YOUR GOAL:
Gather all lines from the material that contain the word "individuals".

THE INPUT:
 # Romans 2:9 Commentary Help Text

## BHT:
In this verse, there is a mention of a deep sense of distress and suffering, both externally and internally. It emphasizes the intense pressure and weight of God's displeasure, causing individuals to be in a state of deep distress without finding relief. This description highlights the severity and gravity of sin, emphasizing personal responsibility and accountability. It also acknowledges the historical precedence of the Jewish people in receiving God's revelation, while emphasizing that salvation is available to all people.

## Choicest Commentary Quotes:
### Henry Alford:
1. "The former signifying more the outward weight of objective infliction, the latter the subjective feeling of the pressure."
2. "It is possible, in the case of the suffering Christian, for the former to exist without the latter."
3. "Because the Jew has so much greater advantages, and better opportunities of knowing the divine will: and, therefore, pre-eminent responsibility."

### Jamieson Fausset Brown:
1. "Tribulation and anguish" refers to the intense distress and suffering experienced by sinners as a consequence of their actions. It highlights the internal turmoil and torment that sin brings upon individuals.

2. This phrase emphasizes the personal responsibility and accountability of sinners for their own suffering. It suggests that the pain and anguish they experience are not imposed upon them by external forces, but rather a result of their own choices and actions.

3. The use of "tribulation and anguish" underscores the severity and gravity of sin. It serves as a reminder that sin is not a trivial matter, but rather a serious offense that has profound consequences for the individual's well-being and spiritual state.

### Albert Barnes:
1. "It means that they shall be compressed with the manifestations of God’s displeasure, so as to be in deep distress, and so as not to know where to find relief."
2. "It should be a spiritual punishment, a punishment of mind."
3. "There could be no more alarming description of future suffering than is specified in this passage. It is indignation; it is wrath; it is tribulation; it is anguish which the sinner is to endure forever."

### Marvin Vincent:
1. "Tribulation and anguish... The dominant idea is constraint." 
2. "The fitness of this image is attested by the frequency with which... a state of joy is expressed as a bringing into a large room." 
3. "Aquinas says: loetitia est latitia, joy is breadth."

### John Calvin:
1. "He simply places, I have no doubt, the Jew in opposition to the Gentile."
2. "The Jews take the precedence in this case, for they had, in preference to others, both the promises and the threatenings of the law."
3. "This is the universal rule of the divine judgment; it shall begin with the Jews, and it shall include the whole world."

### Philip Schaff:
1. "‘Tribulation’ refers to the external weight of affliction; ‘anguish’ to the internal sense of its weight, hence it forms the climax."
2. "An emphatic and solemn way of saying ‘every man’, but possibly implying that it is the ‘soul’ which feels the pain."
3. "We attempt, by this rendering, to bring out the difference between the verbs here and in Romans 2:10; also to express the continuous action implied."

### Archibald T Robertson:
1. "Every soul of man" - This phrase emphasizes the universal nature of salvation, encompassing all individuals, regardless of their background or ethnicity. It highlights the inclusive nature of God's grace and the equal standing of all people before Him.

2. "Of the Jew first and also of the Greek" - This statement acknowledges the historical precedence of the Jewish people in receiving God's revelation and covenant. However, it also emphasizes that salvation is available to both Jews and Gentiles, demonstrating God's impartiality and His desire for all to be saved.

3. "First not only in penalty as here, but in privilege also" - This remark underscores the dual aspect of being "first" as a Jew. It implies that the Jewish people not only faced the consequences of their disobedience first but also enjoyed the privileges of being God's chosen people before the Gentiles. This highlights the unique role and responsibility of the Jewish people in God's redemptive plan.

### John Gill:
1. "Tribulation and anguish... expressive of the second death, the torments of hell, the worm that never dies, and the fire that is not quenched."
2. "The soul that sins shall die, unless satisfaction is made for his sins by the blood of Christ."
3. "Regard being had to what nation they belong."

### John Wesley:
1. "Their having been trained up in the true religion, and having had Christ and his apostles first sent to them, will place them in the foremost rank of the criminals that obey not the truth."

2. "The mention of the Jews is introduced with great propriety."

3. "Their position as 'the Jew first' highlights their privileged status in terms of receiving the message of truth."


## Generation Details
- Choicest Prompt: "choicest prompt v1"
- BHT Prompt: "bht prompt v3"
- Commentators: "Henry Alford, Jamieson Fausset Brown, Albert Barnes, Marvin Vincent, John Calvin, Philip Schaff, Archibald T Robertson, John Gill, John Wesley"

ANSWER SPACE:
In this verse, there is a mention of a deep sense of distress and suffering, both externally and internally. It emphasizes the intense pressure and weight of God's displeasure, causing individuals to be in a state of deep distress without finding relief. This description highlights the severity and gravity of sin, emphasizing personal responsibility and accountability. It also acknowledges the historical precedence of the Jewish people in receiving God's revelation, while emphasizing that salvation is available to all people.
1. "Tribulation and anguish" refers to the intense distress and suffering experienced by sinners as a consequence of their actions. It highlights the internal turmoil and torment that sin brings upon individuals.
1. "Every soul of man" - This phrase emphasizes the universal nature of salvation, encompassing all individuals, regardless of their background or ethnicity. It highlights the inclusive nature of God's grace and the equal standing of all people before Him.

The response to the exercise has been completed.